====== The records

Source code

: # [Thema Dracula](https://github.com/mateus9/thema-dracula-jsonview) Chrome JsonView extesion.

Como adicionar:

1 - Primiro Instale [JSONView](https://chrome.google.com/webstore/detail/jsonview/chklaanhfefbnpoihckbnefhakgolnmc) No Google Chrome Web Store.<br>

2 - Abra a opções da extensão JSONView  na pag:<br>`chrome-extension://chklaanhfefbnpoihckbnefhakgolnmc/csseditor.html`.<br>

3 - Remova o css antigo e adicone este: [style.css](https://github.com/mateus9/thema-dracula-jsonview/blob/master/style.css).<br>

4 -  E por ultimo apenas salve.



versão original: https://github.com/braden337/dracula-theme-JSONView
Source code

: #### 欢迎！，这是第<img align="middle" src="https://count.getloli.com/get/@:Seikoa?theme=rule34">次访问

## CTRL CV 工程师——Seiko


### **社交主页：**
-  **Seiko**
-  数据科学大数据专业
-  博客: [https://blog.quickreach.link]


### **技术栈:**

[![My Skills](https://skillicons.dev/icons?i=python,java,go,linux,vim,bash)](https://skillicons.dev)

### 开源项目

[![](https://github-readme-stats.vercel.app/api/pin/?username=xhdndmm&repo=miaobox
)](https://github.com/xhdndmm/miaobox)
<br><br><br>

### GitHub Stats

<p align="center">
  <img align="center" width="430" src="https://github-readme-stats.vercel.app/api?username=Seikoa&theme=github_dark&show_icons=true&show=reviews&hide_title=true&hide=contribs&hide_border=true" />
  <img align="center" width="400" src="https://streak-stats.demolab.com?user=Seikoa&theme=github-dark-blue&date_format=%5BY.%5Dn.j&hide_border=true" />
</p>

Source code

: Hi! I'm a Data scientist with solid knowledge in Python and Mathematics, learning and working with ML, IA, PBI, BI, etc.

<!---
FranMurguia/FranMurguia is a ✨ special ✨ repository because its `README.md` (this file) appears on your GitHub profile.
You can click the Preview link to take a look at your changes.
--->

============

### [Work task]
Gather each line from the entries above that includes the word "true".

### [Task solution]
  <img align="center" width="430" src="https://github-readme-stats.vercel.app/api?username=Seikoa&theme=github_dark&show_icons=true&show=reviews&hide_title=true&hide=contribs&hide_border=true" />
  <img align="center" width="400" src="https://streak-stats.demolab.com?user=Seikoa&theme=github-dark-blue&date_format=%5BY.%5Dn.j&hide_border=true" />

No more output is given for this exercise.